Closer to Normal: What they don’t tell you about loss

Maybe we can’t be okay

But maybe we’re tough and we’ll try anyway

We’ll live with what’s real

Let go of what’s passed and maybe I’ll see you at last

-Next to Normal, ‘Maybe’ (listen)

This entry will not touch on mental illness, but I feel Next to Normal’s soundtrack best sums up what it means to piece a life back together again, or not.

If you are lucky and things take their normal course, you will realize your parents are mortal. You will see them age, and you will be made aware of their failing health.

Then you will fight. You will fight because no parent wants to look weak in front of their kids. You will be asked to live normally, but you will suffer, and I mean suffer, the brunt of their frustration. You will be parenting someone who used to parent you and it sucks. You will be asked to make decisions for them, and choose between lesser evils so he or she doesn’t turn on him or herself.
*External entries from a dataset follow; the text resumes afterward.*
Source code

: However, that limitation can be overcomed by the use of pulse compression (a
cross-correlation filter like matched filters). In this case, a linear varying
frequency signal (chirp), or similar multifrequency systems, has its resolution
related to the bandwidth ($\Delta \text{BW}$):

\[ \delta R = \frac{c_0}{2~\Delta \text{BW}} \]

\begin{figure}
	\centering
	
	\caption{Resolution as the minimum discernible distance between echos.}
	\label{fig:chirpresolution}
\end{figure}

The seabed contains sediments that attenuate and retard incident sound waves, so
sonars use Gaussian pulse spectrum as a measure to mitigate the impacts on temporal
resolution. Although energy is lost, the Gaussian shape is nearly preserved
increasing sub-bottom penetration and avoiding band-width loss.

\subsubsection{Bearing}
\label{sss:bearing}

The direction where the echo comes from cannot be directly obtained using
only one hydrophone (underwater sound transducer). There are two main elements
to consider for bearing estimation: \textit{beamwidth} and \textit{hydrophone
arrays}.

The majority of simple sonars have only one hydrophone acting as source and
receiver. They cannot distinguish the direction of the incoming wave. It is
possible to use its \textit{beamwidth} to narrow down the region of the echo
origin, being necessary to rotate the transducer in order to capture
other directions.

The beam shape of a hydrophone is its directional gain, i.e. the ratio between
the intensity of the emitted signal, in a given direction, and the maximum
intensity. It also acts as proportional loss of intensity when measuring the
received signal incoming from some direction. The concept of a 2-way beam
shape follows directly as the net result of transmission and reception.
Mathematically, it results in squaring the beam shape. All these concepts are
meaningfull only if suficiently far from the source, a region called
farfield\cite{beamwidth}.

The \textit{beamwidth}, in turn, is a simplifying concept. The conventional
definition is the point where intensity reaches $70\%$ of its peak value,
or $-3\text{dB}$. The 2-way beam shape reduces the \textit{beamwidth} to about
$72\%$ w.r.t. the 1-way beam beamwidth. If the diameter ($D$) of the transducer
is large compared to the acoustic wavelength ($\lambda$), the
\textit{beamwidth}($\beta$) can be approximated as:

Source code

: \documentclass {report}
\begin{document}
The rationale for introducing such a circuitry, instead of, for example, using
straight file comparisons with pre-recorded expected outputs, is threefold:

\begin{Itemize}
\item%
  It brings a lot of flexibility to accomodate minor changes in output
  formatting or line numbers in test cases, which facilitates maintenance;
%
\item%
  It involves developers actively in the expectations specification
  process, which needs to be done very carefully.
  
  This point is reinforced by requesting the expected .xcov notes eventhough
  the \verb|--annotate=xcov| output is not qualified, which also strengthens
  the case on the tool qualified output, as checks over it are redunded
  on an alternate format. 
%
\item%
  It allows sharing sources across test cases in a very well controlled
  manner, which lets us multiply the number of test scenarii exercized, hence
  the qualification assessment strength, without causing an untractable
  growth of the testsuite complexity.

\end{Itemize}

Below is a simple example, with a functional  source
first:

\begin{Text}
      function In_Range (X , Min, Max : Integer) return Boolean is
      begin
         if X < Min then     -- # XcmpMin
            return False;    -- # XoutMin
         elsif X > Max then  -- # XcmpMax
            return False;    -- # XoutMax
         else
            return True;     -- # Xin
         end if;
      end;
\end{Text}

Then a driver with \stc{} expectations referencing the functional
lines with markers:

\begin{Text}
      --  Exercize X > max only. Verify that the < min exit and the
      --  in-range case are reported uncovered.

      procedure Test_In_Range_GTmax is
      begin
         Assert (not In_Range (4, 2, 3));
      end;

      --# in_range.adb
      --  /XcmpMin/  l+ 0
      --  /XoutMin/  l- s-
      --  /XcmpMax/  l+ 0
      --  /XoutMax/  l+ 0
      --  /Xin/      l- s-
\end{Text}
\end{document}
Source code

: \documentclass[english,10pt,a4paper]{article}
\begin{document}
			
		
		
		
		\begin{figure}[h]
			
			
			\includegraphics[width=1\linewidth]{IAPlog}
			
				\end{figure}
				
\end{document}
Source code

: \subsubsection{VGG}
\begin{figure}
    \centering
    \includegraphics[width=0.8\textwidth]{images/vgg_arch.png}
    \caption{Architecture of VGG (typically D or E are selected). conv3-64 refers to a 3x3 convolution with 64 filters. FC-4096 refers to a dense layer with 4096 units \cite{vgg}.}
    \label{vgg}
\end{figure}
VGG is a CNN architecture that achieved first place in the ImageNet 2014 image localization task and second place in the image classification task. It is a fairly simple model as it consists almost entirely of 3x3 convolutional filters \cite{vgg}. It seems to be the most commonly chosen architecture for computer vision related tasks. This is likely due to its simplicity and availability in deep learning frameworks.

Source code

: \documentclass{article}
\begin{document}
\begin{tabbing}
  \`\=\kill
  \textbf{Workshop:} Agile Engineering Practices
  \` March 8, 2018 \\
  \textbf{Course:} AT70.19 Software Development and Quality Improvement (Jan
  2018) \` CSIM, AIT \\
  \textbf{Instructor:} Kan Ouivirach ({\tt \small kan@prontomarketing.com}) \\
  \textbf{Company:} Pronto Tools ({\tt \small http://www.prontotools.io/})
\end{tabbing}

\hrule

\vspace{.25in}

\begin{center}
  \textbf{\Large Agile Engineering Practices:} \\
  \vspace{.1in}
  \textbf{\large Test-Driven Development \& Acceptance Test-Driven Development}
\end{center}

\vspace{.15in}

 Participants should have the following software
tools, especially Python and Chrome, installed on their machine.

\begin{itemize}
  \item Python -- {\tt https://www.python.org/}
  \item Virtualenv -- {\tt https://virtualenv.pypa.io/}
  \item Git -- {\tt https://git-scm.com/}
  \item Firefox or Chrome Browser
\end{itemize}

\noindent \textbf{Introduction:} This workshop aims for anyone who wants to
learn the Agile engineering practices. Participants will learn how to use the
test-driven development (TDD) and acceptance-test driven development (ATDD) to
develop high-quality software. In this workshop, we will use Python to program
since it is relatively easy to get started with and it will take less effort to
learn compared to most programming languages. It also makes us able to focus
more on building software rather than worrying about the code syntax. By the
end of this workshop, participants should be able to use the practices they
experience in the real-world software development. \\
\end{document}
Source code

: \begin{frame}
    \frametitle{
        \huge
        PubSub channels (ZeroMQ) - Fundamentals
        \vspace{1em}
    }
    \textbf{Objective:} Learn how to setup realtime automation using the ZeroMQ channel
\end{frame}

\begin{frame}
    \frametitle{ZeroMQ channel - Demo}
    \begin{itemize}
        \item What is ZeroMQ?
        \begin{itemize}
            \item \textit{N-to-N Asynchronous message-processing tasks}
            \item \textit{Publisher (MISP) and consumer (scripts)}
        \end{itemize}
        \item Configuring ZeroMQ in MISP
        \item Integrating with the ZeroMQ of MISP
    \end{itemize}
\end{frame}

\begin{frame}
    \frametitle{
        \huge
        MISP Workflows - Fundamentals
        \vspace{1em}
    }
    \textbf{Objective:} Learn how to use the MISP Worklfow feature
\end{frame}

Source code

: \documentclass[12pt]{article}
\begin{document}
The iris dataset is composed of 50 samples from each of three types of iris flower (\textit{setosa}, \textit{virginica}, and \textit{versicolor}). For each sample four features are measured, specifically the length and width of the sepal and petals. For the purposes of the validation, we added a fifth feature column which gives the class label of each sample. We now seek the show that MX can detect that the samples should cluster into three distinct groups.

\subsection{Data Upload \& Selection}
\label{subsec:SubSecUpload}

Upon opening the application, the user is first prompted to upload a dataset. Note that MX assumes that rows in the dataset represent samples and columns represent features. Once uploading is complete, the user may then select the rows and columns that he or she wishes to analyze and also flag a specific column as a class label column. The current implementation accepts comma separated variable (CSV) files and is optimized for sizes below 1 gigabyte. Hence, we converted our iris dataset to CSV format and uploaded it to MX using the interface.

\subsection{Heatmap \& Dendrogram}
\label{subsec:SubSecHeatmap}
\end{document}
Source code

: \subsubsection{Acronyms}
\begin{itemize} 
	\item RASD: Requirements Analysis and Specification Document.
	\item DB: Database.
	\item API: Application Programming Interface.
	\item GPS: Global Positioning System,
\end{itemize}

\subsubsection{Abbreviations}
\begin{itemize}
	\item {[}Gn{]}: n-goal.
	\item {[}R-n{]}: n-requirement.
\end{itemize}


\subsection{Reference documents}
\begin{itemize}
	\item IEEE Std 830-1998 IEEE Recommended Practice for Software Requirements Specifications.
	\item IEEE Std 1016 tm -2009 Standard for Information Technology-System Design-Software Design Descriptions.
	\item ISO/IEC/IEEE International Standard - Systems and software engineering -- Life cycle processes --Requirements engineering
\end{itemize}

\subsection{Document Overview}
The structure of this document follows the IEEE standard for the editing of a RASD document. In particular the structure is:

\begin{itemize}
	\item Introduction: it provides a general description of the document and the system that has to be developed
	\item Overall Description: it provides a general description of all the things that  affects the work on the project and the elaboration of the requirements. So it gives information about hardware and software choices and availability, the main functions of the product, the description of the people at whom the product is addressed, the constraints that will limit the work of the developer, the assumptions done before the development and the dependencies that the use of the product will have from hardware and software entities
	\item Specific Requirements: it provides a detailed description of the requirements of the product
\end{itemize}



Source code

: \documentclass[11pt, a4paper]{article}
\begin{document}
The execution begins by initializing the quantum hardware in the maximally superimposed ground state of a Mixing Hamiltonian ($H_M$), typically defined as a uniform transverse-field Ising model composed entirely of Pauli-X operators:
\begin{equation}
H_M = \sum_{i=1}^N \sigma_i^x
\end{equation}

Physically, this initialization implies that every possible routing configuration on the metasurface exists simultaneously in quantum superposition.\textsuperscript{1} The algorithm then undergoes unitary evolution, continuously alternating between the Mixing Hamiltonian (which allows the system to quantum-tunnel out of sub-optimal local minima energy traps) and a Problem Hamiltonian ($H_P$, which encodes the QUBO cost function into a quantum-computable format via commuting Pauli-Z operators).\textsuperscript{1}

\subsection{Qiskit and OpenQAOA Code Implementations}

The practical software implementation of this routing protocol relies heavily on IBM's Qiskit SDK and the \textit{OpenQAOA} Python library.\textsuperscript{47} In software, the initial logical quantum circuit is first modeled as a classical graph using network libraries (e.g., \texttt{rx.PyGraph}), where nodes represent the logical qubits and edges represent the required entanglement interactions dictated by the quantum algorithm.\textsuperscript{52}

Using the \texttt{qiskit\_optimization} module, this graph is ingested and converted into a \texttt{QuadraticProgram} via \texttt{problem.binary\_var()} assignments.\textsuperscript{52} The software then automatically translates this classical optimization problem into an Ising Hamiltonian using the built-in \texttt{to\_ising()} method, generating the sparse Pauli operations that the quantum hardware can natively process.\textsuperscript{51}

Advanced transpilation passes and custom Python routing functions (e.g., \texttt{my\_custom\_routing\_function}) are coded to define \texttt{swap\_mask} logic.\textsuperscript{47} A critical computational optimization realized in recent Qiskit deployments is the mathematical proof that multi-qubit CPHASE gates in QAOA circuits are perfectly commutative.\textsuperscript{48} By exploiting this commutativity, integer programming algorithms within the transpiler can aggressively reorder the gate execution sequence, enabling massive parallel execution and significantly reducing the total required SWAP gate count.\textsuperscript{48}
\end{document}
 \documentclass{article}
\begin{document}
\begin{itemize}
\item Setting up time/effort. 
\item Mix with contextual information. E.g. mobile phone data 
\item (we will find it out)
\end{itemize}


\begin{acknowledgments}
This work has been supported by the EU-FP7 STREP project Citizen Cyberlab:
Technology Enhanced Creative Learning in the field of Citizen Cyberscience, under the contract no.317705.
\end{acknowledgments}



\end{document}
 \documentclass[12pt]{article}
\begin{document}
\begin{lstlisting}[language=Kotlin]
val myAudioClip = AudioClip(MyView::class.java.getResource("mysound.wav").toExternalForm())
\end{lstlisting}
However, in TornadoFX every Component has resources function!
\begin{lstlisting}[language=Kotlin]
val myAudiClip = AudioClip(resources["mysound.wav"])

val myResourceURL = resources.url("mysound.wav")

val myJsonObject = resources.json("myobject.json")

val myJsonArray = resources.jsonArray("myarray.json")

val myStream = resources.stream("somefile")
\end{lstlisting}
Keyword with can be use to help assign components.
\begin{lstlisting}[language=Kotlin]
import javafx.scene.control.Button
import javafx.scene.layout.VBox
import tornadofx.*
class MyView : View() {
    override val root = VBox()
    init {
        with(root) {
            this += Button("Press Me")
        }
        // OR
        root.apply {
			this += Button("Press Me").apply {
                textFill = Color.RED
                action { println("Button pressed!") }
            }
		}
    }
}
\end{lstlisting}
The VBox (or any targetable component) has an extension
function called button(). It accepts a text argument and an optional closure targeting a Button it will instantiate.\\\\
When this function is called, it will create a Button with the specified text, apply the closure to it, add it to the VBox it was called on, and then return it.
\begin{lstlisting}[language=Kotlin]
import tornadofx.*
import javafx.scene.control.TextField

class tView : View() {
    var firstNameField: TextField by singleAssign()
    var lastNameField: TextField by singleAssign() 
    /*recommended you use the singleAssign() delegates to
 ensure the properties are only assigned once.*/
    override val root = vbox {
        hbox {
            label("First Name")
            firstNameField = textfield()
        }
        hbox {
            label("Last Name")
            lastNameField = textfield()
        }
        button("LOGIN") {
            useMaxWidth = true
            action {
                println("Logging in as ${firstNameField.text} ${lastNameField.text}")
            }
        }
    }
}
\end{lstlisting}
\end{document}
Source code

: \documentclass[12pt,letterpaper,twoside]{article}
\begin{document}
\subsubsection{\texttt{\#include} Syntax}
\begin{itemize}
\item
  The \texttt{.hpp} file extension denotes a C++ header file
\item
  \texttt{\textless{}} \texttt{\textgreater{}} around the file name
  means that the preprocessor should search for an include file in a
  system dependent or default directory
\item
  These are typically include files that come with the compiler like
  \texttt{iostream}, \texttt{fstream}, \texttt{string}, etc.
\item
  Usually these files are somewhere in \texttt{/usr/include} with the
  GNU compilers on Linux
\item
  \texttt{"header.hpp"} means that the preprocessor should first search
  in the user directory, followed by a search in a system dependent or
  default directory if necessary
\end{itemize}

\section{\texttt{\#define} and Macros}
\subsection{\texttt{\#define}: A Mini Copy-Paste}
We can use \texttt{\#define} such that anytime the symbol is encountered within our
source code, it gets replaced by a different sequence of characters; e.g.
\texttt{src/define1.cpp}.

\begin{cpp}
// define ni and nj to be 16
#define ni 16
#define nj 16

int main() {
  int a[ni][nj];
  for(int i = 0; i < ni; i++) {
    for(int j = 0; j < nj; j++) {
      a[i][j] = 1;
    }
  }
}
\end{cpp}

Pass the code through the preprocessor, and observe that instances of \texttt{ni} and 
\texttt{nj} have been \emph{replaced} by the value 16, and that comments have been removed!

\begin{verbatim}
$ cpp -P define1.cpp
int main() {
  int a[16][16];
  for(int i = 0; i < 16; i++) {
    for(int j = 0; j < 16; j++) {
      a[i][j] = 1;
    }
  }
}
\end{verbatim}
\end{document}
If you’re luckier, they will live on and be the doting and annoying parent you’ve always known them to be. If you’re not so lucky, you will have to wish them goodbye and that’s when the real work begins.

The internet trend now is dividing their lives by their teens, twenties, and thirties. I define my life by WM (With Mom) and AM (After Mom).

After Mom, I learned to balance the checking account and be a little more vigilant about the chores I have to do. I learned to actually work with people and not be so caught up in the great talent myth.

I learned that not all families are rock hard foundations. Family becomes more of people you happen to be related to. Their best and worst comes out when you buckle down and really work to keep it together.

Your dreams change. For me, this was the most shocking. When you have very little left to your name, you get a reality check. It’s not about giving up on your dreams, but recognizing which dreams build you and which control you. You may have spent several years saying you wanted to be that rockstar or artist, but if the big break doesn’t come in, you will have to make certain sacrifices and risk not looking back. There are responsibilities bigger than you now, and with limited resources it’s a luxury to choose to love or hate it.

Your friends will change. I’d like to think this becomes less shocking as you grow older, but I can’t exactly say. I had a very difficult time with this, having lost my Mom in my mid-twenties. Where my friends then worried about whether they were in the right job or if that date they had will call back, I was trying to make sense of running a household on my own. You will make new friends, you will find better friends. But yes, you will also lose friends. This will hurt, but this will not be a bad thing in the long run.

These lessons didn’t come easy. I had to crash and lose more than people than I’d like to learn them. It doesn’t get easier, but it becomes less of a struggle when you learn  to let go of the idea of what life and family are supposed to be. Take things as they come, and work your butt off to face the worst that does come along.